The tool was successfully used during the race at the WHPSC 2018 in Battle Mountain (Nevada). Each run was evaluated and compared with the previous ones. This day by day analysis offered interesting hints on what could have been improved on the bike, whereas further post-processing elaboration were performed after coming back to Italy in order to have a clear overview of the most influencing factors for the performance. For instance, we found out that the tail prosthesis performed worse than the standard tail and that the final speed is heavily influenced by the atmospheric conditions. Also, exploiting the simulator, different technical solutions can be compared and the possibility of choosing the best one allows us to save precious time and money.

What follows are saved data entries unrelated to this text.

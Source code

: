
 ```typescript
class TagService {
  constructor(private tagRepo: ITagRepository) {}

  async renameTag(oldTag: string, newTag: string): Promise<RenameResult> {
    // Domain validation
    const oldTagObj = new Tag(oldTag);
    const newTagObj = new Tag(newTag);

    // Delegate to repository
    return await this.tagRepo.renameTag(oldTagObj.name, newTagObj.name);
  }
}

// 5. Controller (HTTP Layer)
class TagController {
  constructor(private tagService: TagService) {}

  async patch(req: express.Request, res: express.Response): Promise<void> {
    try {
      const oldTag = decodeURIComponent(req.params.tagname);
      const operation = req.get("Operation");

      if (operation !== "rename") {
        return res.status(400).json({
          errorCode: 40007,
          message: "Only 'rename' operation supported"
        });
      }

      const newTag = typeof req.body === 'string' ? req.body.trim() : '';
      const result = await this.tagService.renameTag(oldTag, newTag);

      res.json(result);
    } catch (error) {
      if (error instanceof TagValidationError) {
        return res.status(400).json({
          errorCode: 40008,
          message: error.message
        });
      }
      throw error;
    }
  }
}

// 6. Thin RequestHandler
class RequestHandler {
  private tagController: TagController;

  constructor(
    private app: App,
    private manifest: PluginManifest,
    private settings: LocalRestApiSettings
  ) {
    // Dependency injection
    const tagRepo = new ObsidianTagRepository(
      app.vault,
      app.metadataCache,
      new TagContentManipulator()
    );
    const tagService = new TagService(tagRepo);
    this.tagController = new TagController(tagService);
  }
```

Since a female rider will join our team, our department’s work concerns the adaption of the existing code for the testing activities. In fact, the original code package uses a length scale (in meters) whereas the adapted code package works with a time scale (in seconds). This is due to the fact that the only data that we can use to simulate a run of our new rider comes from the rollers and therefore the acquisition by means of a power-meter comes in time scale. Future work will be focused on improving the algorithm capability to estimate the drag and rolling resistance coefficients and understanding the geometry of the optimal power output profile, a factor which has been proven to have a great influence on the final speed during the run.